When scraping websites such as Immobilien Scout24, it is important to respect the platform's terms of service and any robots.txt rules they have in place. In some cases, scraping might be disallowed or restricted, and proceeding without permission can lead to your IP address being blocked or legal action being taken against you.
If you have determined that scraping Immobilien Scout24 is permissible for your purposes, choosing the right user-agent is crucial to mimic a legitimate browser request. A user-agent is a string that a browser or other client sends to a web server to identify itself.
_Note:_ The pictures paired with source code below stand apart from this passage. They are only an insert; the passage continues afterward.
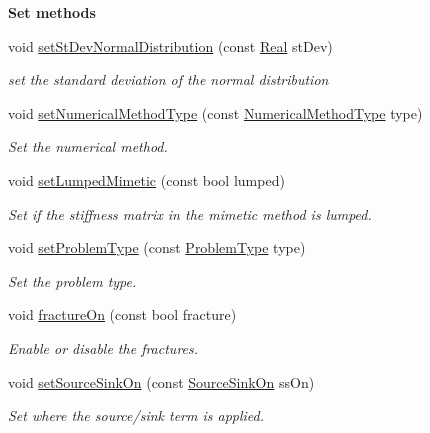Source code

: \begin{Indent}{\bf Set methods}
\begin{DoxyCompactItemize}
void \hyperlink{classFVCode3D_1_1Data_a11439eec2eec0b358cdbcaad6f91f04e}{set\+St\+Dev\+Normal\+Distribution} (const \hyperlink{namespaceFVCode3D_a40c1f5588a248569d80aa5f867080e83}{Real} st\+Dev)
\begin{DoxyCompactList}\small\item\em set the standard deviation of the normal distribution \end{DoxyCompactList}\item 
void \hyperlink{classFVCode3D_1_1Data_a5660a92abcdfa1c8209b5710dcbd945e}{set\+Numerical\+Method\+Type} (const \hyperlink{classFVCode3D_1_1Data_a5222e1901276af4586befd821445c6cf}{Numerical\+Method\+Type} type)
\begin{DoxyCompactList}\small\item\em Set the numerical method. \end{DoxyCompactList}\item 
void \hyperlink{classFVCode3D_1_1Data_a8c3b6e8e0771f35ff9a270deb3cc1f5a}{set\+Lumped\+Mimetic} (const bool lumped)
\begin{DoxyCompactList}\small\item\em Set if the stiffness matrix in the mimetic method is lumped. \end{DoxyCompactList}\item 
void \hyperlink{classFVCode3D_1_1Data_ae88275973ad5105bab7f3203a1b3061c}{set\+Problem\+Type} (const \hyperlink{classFVCode3D_1_1Data_af17933074f5acdb699179763e6f43f23}{Problem\+Type} type)
\begin{DoxyCompactList}\small\item\em Set the problem type. \end{DoxyCompactList}\item 
void \hyperlink{classFVCode3D_1_1Data_ac1215f12b129587d2fc17b476f7ab8e5}{fracture\+On} (const bool fracture)
\begin{DoxyCompactList}\small\item\em Enable or disable the fractures. \end{DoxyCompactList}\item 
void \hyperlink{classFVCode3D_1_1Data_a1b246eed39252523266efc6d63b7575b}{set\+Source\+Sink\+On} (const \hyperlink{classFVCode3D_1_1Data_a4d66e2e205b350cb240820540339e1a3}{Source\+Sink\+On} ss\+On)
\begin{DoxyCompactList}\small\item\em Set where the source/sink term is applied. \end{DoxyCompactList}\item 

\end{DoxyCompactItemize}
\end{Indent}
It's generally recommended to use a user-agent that is non-intrusive and common, which would blend in with regular traffic and not raise any red flags. A good approach is to use the user-agent of a popular browser. For example, you can use the user-agent of the latest version of Chrome, Firefox, or Safari.
Here's how you can find a user-agent string: 1. Visit a website that lists user-agent strings, like http://useragentstring.com/. 2. Use your own browser's developer tools to find your user-agent string.
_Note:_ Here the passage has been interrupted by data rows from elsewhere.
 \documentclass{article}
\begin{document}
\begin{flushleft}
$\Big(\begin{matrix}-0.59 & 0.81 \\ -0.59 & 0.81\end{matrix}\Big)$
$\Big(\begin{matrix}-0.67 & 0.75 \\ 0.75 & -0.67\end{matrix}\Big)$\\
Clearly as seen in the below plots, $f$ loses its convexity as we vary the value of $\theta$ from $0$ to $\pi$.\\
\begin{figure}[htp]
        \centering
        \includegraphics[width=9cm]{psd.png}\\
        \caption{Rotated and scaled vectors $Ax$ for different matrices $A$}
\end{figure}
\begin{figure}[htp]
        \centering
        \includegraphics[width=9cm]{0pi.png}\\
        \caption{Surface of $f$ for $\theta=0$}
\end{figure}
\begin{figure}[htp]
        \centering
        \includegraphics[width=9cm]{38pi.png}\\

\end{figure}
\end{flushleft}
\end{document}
To find your browser's user-agent string using developer tools: - In Chrome or Firefox, press F12 to open the developer tools. - Click on the "Network" tab. - Visit any website. - Click on any request in the "Name" column. - Look for the "User-Agent" header in the request headers section.
Here's an example of a user-agent string for Chrome (this string may be outdated by the time you read this, so it’s advisable to find a current one):
Mozilla/5.0 (Windows NT 10.0; Win64; x64) AppleWebKit/537.36 (KHTML, like Gecko) Chrome/98.0.4758.102 Safari/537.36
Once you have a user-agent string, you can set it in your HTTP request headers when scraping. Here's how to set the user-agent in Python using the requests
library:
import requests
url = 'https://www.immobilienscout24.de'
headers = {
'User-Agent': 'Mozilla/5.0 (Windows NT 10.0; Win64; x64) AppleWebKit/537.36 (KHTML, like Gecko) Chrome/98.0.4758.102 Safari/537.36'
}
response = requests.get(url, headers=headers)
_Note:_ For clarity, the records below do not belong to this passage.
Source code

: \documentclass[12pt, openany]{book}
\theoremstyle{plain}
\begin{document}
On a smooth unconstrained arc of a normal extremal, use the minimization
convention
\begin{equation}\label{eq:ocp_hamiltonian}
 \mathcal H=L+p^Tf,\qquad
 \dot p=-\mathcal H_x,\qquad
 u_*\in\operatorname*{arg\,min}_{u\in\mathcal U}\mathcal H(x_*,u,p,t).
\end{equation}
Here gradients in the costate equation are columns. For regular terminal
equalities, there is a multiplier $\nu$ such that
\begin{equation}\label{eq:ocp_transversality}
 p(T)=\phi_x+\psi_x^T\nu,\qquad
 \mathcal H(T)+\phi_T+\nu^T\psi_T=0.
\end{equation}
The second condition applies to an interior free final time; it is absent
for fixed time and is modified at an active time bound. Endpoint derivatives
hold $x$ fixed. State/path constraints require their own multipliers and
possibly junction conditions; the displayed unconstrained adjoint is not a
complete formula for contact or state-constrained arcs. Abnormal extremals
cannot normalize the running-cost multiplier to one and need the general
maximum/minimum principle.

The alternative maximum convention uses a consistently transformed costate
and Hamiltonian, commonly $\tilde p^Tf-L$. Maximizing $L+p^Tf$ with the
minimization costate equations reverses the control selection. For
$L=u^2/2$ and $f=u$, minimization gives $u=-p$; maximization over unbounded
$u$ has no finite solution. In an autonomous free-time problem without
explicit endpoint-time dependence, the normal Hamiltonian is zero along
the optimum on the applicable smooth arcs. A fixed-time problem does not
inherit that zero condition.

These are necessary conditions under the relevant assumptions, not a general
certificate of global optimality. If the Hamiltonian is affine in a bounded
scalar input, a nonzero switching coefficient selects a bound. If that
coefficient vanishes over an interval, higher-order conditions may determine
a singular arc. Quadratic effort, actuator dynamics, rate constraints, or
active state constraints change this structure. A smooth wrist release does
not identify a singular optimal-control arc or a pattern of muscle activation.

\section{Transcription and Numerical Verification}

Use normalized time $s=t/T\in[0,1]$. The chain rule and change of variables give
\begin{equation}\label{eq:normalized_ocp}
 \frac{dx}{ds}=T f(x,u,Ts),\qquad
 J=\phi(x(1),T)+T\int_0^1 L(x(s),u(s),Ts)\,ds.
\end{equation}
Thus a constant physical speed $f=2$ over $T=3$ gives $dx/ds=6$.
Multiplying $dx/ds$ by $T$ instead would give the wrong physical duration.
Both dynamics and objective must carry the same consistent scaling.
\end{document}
print(response.text) # this will print the HTML content of the page
And here's an example in JavaScript using node-fetch
:
const fetch = require('node-fetch');
const url = 'https://www.immobilienscout24.de';
const options = {
headers: {
'User-Agent': 'Mozilla/5.0 (Windows NT 10.0; Win64; x64) AppleWebKit/537.36 (KHTML, like Gecko) Chrome/98.0.4758.102 Safari/537.36'
}
};
fetch(url, options)
.then(response => response.text())
.then(body => {
console.log(body); // this will log the HTML content of the page
});
Remember to install the node-fetch
module before running the JavaScript code by executing npm install node-fetch
.
Finally, it's worth repeating that you should always check Immobilien Scout24's terms of service and the robots.txt
file (usually found at https://www.immobilienscout24.de/robots.txt
) to understand their scraping policy and ensure you are not violating any rules.